DATA PROVIDED ->
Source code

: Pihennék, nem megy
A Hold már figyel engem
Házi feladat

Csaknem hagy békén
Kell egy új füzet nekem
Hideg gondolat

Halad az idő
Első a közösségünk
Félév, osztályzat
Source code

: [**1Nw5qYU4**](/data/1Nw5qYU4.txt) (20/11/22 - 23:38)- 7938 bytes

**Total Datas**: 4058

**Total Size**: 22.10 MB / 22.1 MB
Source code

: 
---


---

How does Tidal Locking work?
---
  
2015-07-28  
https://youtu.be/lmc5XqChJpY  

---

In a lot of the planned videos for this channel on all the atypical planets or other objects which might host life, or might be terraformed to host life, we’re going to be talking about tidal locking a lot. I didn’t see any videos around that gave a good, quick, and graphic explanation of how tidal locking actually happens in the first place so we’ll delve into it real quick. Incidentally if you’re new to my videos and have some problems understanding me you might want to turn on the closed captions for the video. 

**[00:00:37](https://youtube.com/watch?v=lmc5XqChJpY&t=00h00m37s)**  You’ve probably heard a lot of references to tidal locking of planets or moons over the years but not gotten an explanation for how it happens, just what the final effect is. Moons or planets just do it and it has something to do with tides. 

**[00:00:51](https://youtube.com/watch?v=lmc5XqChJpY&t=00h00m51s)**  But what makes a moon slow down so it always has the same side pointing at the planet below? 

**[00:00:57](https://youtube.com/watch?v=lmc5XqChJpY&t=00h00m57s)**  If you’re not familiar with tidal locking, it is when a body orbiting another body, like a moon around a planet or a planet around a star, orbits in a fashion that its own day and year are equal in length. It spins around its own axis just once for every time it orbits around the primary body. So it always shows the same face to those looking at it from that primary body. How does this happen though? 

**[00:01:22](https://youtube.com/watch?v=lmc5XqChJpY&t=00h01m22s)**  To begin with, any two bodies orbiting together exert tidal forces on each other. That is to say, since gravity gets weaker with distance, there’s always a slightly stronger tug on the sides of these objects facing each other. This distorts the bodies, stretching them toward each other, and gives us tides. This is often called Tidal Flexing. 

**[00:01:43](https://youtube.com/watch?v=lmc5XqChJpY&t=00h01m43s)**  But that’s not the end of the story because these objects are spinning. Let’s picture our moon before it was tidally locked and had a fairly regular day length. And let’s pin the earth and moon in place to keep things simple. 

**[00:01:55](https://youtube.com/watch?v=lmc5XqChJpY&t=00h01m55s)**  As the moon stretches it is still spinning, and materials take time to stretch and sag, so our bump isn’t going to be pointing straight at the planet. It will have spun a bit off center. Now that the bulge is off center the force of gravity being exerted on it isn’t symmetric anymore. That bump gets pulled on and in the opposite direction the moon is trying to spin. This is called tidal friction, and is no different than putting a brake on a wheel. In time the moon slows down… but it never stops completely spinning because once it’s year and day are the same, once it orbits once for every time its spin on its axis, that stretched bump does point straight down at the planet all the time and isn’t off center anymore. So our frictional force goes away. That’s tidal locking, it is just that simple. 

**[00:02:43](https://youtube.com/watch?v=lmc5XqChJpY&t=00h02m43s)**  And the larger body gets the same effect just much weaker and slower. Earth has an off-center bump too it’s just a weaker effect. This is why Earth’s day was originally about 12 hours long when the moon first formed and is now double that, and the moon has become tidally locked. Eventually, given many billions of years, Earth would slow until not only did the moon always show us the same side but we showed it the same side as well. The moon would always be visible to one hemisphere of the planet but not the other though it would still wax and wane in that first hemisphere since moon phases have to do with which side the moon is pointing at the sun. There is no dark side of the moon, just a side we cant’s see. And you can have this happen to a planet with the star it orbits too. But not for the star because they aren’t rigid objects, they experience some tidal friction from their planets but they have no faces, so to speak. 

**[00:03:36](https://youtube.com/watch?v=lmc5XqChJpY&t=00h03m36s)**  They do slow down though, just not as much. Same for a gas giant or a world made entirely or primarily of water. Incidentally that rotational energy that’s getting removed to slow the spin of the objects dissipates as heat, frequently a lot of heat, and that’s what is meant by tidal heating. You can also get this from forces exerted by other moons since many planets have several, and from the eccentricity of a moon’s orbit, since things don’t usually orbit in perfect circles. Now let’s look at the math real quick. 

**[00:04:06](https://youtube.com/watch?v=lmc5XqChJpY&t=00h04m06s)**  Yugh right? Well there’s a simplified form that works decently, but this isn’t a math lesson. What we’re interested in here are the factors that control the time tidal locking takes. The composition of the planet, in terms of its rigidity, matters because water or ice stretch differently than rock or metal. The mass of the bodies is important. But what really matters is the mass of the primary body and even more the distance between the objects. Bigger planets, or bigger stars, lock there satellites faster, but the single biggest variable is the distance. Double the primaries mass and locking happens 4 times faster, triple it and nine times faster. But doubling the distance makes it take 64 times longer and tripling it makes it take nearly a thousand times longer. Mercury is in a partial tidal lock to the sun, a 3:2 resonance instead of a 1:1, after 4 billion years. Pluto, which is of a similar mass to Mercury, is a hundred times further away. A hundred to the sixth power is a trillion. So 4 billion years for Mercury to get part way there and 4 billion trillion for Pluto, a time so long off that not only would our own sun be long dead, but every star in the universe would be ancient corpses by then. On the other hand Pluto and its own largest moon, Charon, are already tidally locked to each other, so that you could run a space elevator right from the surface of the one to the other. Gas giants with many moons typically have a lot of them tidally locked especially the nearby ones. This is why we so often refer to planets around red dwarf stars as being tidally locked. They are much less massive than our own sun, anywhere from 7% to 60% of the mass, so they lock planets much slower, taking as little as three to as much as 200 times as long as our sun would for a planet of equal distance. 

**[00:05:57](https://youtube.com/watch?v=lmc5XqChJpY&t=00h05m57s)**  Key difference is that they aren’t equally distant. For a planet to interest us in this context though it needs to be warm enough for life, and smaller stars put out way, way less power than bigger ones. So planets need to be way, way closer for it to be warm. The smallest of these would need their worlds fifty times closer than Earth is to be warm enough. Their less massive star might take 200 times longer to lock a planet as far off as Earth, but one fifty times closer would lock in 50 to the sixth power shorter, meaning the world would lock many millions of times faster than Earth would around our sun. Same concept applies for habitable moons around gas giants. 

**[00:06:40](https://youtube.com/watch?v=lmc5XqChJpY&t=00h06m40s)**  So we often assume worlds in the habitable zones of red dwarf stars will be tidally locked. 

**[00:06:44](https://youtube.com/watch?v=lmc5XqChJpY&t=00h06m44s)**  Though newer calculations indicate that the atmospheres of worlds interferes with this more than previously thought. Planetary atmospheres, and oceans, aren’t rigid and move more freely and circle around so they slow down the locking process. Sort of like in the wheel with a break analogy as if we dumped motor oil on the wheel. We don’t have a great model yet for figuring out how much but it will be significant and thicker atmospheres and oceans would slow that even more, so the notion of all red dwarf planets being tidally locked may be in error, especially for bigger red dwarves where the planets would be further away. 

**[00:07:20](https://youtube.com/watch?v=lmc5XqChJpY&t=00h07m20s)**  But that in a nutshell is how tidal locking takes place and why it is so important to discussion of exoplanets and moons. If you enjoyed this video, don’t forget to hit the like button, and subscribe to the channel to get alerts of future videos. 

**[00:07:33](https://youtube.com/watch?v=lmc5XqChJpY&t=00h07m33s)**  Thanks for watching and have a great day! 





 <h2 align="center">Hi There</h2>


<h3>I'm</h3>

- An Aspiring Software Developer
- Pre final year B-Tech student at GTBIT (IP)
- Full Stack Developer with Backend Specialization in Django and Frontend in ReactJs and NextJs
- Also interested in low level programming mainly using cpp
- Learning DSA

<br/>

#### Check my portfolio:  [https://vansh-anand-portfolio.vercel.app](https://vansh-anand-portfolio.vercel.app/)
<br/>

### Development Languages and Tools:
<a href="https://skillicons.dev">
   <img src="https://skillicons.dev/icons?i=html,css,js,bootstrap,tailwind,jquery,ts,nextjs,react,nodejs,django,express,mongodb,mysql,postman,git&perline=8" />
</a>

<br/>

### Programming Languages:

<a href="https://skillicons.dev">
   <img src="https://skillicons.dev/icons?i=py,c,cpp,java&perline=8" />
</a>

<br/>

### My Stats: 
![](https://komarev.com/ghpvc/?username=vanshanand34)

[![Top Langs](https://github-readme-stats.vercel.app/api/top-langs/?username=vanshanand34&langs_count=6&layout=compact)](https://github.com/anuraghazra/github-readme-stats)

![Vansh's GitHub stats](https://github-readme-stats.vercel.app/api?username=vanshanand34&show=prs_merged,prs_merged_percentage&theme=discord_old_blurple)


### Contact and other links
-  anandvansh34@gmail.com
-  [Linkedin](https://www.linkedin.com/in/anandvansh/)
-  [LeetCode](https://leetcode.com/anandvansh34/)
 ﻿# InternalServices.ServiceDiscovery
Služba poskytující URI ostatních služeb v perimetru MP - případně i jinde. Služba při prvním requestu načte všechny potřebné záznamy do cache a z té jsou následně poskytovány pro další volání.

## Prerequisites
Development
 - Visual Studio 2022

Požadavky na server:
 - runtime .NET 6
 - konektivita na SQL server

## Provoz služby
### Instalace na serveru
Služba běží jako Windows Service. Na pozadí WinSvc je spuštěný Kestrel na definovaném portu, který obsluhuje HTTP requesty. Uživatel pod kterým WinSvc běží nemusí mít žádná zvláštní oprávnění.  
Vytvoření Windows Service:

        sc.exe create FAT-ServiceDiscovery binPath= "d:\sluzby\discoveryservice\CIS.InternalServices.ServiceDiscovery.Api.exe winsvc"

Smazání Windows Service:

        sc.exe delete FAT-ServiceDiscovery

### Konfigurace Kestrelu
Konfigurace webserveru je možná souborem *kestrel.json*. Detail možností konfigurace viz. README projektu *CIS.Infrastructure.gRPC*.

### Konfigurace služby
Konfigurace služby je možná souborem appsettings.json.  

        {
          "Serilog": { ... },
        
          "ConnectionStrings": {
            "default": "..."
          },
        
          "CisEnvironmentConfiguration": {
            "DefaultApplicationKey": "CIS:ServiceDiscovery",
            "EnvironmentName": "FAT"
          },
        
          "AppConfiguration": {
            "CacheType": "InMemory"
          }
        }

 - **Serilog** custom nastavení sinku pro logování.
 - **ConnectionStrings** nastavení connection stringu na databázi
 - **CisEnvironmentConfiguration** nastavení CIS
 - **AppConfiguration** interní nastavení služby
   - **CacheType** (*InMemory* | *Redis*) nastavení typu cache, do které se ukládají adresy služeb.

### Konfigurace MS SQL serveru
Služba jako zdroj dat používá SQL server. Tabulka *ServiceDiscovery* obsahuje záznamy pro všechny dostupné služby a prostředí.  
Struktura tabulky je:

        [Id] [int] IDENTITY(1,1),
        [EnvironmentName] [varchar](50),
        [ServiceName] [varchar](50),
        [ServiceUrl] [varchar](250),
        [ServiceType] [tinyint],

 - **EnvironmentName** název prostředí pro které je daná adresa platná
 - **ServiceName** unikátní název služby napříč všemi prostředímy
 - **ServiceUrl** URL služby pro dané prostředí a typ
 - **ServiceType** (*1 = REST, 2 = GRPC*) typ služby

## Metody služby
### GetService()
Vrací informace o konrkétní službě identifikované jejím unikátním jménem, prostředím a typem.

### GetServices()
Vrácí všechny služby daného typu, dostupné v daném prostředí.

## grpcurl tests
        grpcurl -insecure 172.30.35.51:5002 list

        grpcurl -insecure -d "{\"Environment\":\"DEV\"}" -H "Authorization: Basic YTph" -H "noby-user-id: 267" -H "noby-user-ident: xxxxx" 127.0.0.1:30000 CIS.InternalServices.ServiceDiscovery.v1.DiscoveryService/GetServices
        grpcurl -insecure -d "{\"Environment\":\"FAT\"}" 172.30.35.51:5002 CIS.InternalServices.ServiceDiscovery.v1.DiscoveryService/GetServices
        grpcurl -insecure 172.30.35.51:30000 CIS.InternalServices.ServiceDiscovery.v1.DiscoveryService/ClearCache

INSTRUCTIONS FOR THE TASK -> Copy out each line of the entries where the word "username" is found.

RESPONSE TO THIS EXERCISE ->
![](https://komarev.com/ghpvc/?username=vanshanand34)
[![Top Langs](https://github-readme-stats.vercel.app/api/top-langs/?username=vanshanand34&langs_count=6&layout=compact)](https://github.com/anuraghazra/github-readme-stats)
![Vansh's GitHub stats](https://github-readme-stats.vercel.app/api?username=vanshanand34&show=prs_merged,prs_merged_percentage&theme=discord_old_blurple)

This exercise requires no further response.